§ **Exercise brief**:
In the entries below, find the line with "But wait, there's" and the line with "- **sent from". Return those two lines and all lines between them, exactly.

Data items:
************

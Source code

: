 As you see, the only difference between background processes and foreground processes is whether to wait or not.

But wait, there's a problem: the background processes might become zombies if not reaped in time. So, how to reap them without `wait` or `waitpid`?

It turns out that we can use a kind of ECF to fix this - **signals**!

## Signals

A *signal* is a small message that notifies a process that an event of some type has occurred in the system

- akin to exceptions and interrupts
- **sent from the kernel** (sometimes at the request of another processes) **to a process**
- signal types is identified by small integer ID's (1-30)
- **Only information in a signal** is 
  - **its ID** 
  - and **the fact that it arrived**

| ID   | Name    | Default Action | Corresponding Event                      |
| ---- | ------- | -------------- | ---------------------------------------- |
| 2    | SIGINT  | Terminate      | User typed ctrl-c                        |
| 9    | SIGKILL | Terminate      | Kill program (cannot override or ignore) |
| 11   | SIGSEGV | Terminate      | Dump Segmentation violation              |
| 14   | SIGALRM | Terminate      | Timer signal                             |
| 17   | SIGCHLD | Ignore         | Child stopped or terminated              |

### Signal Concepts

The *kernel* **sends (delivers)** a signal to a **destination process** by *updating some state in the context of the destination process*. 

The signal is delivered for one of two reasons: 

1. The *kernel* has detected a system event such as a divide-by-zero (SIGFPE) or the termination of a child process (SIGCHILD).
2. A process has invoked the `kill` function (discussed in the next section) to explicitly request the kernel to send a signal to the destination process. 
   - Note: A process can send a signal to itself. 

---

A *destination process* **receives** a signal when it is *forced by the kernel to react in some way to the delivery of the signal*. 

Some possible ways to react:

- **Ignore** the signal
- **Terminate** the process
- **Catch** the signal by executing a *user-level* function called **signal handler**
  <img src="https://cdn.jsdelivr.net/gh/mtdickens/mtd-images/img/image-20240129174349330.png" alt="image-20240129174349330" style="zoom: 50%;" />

************

§ **Exercise output**:
But wait, there's a problem: the background processes might become zombies if not reaped in time. So, how to reap them without `wait` or `waitpid`?

It turns out that we can use a kind of ECF to fix this - **signals**!

## Signals

A *signal* is a small message that notifies a process that an event of some type has occurred in the system

- akin to exceptions and interrupts
- **sent from the kernel** (sometimes at the request of another processes) **to a process**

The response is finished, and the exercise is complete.